ACTIVITY:
For the word "right", state how many lines of the data include it. Respond with the number only.
----- GIVEN DATA -----
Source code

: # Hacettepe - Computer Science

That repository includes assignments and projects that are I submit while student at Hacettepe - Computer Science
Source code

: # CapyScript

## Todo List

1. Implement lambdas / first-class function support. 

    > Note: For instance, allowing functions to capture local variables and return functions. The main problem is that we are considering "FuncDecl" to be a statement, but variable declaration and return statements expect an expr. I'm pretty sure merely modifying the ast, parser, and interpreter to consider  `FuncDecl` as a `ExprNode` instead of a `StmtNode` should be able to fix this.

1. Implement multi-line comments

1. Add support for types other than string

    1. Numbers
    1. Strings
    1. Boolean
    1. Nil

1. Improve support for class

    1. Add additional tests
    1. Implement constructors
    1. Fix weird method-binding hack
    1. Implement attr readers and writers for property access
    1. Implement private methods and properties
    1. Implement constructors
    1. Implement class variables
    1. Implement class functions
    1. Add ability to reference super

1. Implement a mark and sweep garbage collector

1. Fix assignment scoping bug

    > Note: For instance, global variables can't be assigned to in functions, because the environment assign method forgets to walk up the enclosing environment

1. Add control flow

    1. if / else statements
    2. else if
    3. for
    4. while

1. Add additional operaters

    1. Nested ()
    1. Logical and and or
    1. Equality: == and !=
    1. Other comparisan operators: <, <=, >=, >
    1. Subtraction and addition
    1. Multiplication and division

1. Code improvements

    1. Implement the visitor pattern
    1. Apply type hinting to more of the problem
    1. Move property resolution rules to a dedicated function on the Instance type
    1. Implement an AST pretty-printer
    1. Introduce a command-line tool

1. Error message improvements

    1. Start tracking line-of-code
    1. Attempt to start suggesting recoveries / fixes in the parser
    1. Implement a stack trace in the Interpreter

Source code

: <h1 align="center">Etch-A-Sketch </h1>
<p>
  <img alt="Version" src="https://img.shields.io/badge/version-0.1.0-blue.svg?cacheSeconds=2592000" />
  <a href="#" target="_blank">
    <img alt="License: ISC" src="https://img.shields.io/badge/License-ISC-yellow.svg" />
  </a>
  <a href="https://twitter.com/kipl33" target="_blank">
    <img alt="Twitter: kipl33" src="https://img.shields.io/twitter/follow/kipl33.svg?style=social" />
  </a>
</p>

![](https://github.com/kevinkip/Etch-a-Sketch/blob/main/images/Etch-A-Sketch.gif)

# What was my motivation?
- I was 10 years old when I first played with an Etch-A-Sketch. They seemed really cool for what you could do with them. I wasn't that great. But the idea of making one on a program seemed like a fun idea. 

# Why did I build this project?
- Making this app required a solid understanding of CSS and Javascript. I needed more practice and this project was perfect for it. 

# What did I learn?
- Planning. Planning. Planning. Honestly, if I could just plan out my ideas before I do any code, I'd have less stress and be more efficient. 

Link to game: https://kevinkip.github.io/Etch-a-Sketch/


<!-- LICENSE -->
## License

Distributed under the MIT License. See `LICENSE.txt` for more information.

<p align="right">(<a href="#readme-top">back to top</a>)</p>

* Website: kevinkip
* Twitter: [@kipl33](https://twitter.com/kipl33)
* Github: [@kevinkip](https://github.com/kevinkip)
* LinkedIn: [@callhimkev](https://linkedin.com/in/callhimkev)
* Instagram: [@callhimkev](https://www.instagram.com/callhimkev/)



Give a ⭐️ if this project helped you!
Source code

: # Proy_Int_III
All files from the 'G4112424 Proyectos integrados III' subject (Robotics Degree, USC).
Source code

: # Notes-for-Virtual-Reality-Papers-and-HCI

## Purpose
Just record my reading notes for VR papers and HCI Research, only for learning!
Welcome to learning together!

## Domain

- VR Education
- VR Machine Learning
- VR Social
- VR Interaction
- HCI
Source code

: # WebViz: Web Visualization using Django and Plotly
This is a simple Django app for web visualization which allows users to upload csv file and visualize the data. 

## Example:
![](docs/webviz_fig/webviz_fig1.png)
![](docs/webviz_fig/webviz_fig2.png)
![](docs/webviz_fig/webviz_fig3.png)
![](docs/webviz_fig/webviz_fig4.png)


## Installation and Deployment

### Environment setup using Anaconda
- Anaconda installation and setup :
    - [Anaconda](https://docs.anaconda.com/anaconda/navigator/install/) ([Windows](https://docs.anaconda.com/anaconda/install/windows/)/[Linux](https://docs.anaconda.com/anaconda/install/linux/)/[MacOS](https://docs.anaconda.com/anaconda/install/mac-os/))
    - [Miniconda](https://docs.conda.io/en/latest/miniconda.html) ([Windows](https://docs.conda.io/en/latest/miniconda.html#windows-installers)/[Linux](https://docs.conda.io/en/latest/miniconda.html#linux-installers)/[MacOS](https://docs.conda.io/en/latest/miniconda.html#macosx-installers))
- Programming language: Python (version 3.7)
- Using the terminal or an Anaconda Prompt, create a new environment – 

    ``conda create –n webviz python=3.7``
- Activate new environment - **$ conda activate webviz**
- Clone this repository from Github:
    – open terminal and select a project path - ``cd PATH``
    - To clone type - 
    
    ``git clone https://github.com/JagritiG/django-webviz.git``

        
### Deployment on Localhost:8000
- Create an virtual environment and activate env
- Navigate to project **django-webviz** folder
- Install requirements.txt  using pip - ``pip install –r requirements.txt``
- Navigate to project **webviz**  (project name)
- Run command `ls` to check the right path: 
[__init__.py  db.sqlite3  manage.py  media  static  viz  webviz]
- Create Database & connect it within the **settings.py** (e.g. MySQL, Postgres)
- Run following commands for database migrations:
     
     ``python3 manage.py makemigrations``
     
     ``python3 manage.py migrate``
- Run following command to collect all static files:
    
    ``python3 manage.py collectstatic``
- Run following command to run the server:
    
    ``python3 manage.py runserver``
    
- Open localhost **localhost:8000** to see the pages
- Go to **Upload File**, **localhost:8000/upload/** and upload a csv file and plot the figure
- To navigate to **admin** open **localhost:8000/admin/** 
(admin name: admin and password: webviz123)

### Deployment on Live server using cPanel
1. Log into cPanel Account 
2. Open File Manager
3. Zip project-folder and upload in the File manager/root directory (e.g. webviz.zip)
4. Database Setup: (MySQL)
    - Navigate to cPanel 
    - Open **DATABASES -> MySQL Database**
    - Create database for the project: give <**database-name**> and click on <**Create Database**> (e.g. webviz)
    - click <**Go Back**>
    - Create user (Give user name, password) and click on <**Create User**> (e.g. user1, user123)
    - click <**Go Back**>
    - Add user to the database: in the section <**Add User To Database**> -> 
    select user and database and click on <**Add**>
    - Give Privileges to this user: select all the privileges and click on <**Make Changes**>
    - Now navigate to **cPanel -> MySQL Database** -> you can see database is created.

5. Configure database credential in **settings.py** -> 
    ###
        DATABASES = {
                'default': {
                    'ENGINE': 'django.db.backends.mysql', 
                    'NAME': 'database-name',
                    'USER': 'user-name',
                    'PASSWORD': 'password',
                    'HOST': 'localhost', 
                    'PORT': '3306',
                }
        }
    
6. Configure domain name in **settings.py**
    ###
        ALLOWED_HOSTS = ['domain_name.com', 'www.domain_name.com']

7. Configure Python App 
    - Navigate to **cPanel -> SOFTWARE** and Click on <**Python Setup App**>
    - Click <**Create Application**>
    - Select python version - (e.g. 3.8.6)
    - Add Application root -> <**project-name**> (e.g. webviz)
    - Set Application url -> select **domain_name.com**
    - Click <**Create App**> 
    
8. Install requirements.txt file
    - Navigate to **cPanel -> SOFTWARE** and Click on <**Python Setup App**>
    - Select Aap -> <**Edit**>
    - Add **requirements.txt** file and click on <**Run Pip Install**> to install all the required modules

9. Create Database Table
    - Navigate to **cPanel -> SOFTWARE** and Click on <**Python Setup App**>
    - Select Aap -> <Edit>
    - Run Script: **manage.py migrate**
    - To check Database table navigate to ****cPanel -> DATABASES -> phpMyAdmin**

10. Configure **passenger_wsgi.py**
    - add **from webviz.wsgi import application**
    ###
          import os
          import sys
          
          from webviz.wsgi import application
-----
ANSWER FOR THE TASK:
2